[[ Dataset entries, beginning ]]

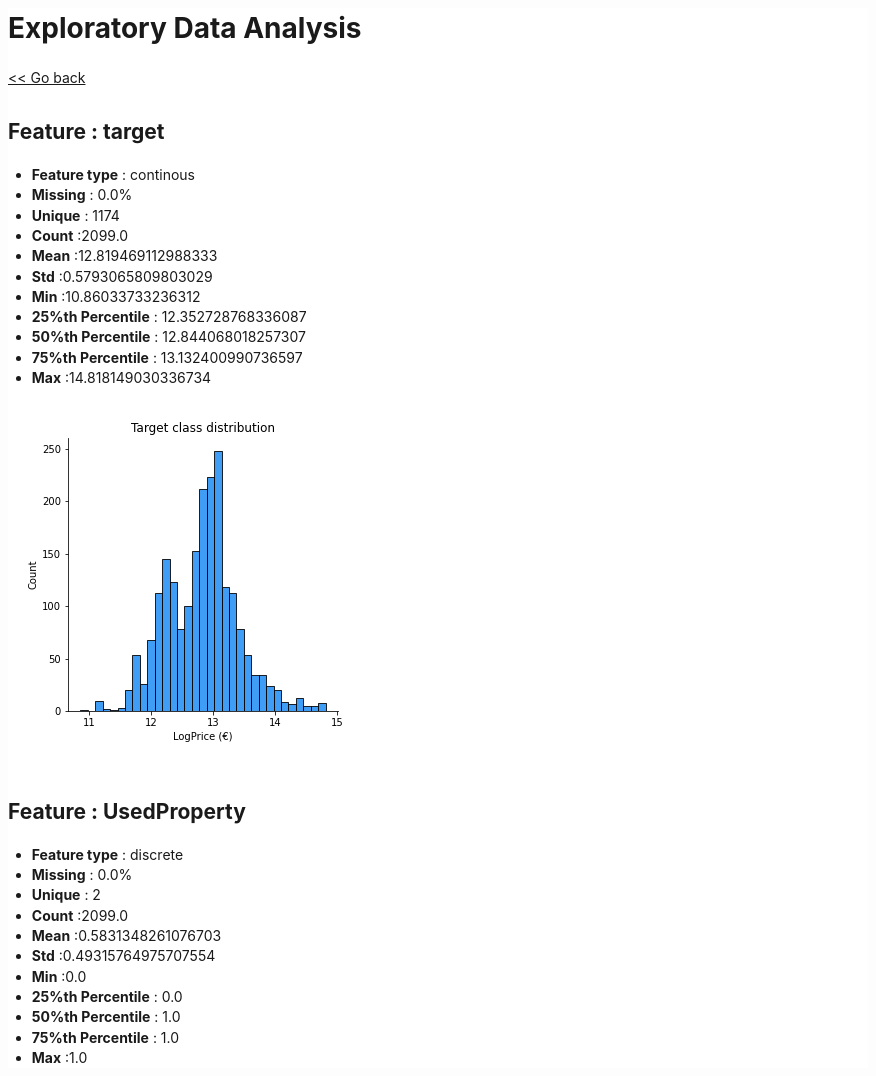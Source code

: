 # Exploratory Data Analysis


[<< Go back](../README.md)
## Feature : target
- **Feature type** : continous
- **Missing** : 0.0%
- **Unique** : 1174
- **Count** :2099.0
- **Mean** :12.819469112988333
- **Std** :0.5793065809803029
- **Min** :10.86033733236312
- **25%th Percentile** : 12.352728768336087
- **50%th Percentile** : 12.844068018257307
- **75%th Percentile** : 13.132400990736597
- **Max** :14.818149030336734

![](target.png)
## Feature : UsedProperty
- **Feature type** : discrete
- **Missing** : 0.0%
- **Unique** : 2
- **Count** :2099.0
- **Mean** :0.5831348261076703
- **Std** :0.49315764975707554
- **Min** :0.0
- **25%th Percentile** : 0.0
- **50%th Percentile** : 1.0
- **75%th Percentile** : 1.0
- **Max** :1.0
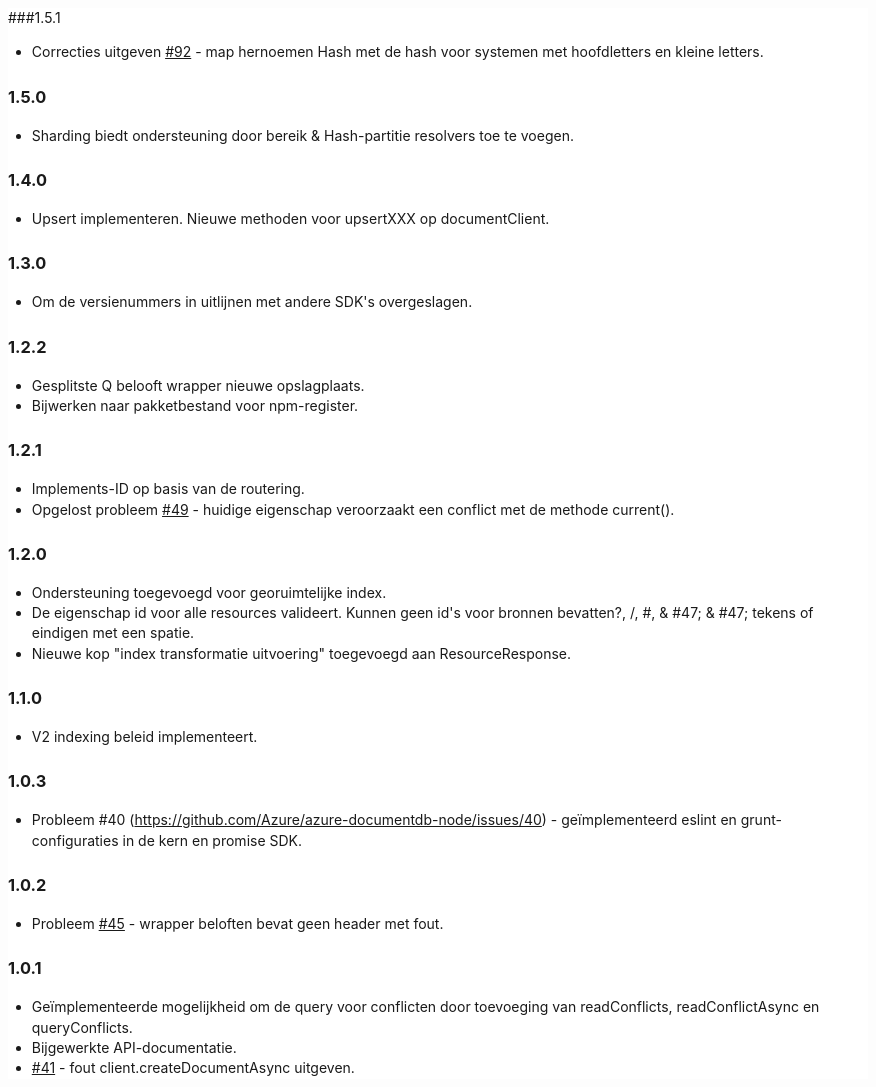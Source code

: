 ###<a name="1.5.1"/>1.5.1</a>

- Correcties uitgeven [#92](https://github.com/Azure/azure-documentdb-node/issues/90) - map hernoemen Hash met de hash voor systemen met hoofdletters en kleine letters.

### <a name="1.5.0"/>1.5.0</a>

- Sharding biedt ondersteuning door bereik & Hash-partitie resolvers toe te voegen.

### <a name="1.4.0"/>1.4.0</a>

- Upsert implementeren. Nieuwe methoden voor upsertXXX op documentClient.

### <a name="1.3.0"/>1.3.0</a>

- Om de versienummers in uitlijnen met andere SDK's overgeslagen.

### <a name="1.2.2"/>1.2.2</a>

- Gesplitste Q belooft wrapper nieuwe opslagplaats.
- Bijwerken naar pakketbestand voor npm-register.

### <a name="1.2.1"/>1.2.1</a>

- Implements-ID op basis van de routering.
- Opgelost probleem [#49](https://github.com/Azure/azure-documentdb-node/issues/49) - huidige eigenschap veroorzaakt een conflict met de methode current().

### <a name="1.2.0"/>1.2.0</a>

- Ondersteuning toegevoegd voor georuimtelijke index.
- De eigenschap id voor alle resources valideert. Kunnen geen id's voor bronnen bevatten?, /, #, & #47; & #47; tekens of eindigen met een spatie.
- Nieuwe kop "index transformatie uitvoering" toegevoegd aan ResourceResponse.

### <a name="1.1.0"/>1.1.0</a>

- V2 indexing beleid implementeert.

### <a name="1.0.3"/>1.0.3</a>

- Probleem #40 (https://github.com/Azure/azure-documentdb-node/issues/40) - geïmplementeerd eslint en grunt-configuraties in de kern en promise SDK.

### <a name="1.0.2"/>1.0.2</a>

- Probleem [#45](https://github.com/Azure/azure-documentdb-node/issues/45) - wrapper beloften bevat geen header met fout.

### <a name="1.0.1"/>1.0.1</a>

- Geïmplementeerde mogelijkheid om de query voor conflicten door toevoeging van readConflicts, readConflictAsync en queryConflicts.
- Bijgewerkte API-documentatie.
- [#41](https://github.com/Azure/azure-documentdb-node/issues/41) - fout client.createDocumentAsync uitgeven.
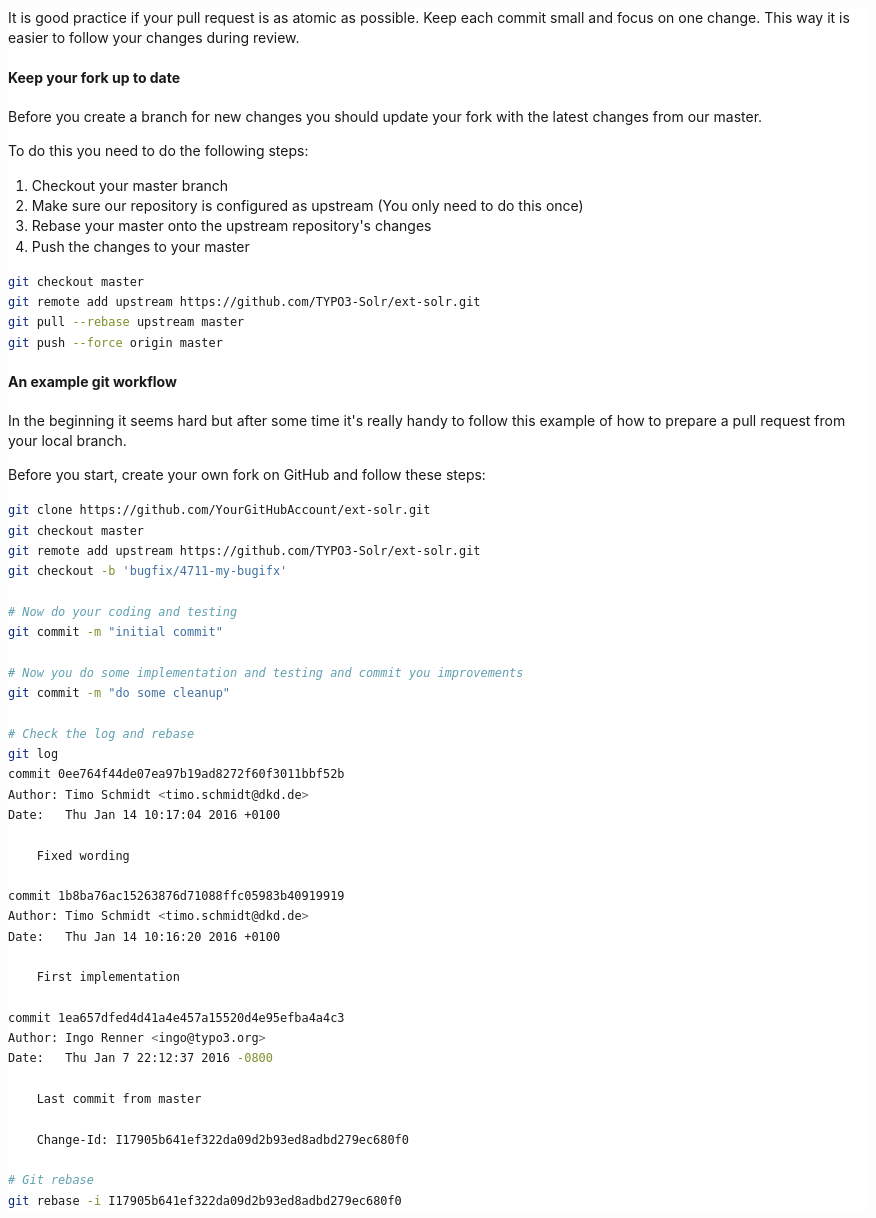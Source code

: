 It is good practice if your pull request is as atomic as possible. Keep each
commit small and focus on one change. This way it is easier to follow your
changes during review.

#### Keep your fork up to date

Before you create a branch for new changes you should update your fork with the
latest changes from our master.

To do this you need to do the following steps:

1. Checkout your master branch
2. Make sure our repository is configured as upstream (You only need to do this once)
3. Rebase your master onto the upstream repository's changes
4. Push the changes to your master

```bash
git checkout master
git remote add upstream https://github.com/TYPO3-Solr/ext-solr.git
git pull --rebase upstream master
git push --force origin master
```

#### An example git workflow

In the beginning it seems hard but after some time it's really handy to follow
this example of how to prepare a pull request from your local branch.

Before you start, create your own fork on GitHub and follow these steps:

```bash
git clone https://github.com/YourGitHubAccount/ext-solr.git
git checkout master
git remote add upstream https://github.com/TYPO3-Solr/ext-solr.git
git checkout -b 'bugfix/4711-my-bugifx'

# Now do your coding and testing
git commit -m "initial commit"

# Now you do some implementation and testing and commit you improvements
git commit -m "do some cleanup"

# Check the log and rebase
git log
commit 0ee764f44de07ea97b19ad8272f60f3011bbf52b
Author: Timo Schmidt <timo.schmidt@dkd.de>
Date:   Thu Jan 14 10:17:04 2016 +0100

    Fixed wording

commit 1b8ba76ac15263876d71088ffc05983b40919919
Author: Timo Schmidt <timo.schmidt@dkd.de>
Date:   Thu Jan 14 10:16:20 2016 +0100

    First implementation

commit 1ea657dfed4d41a4e457a15520d4e95efba4a4c3
Author: Ingo Renner <ingo@typo3.org>
Date:   Thu Jan 7 22:12:37 2016 -0800

    Last commit from master

    Change-Id: I17905b641ef322da09d2b93ed8adbd279ec680f0

# Git rebase
git rebase -i I17905b641ef322da09d2b93ed8adbd279ec680f0

```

[[ Dataset entries, end ]]

▶ _Work to be completed_:
Your reply must consist solely of the number of lines in the data that contain the word "need".

▶ _Solution for this task_:
2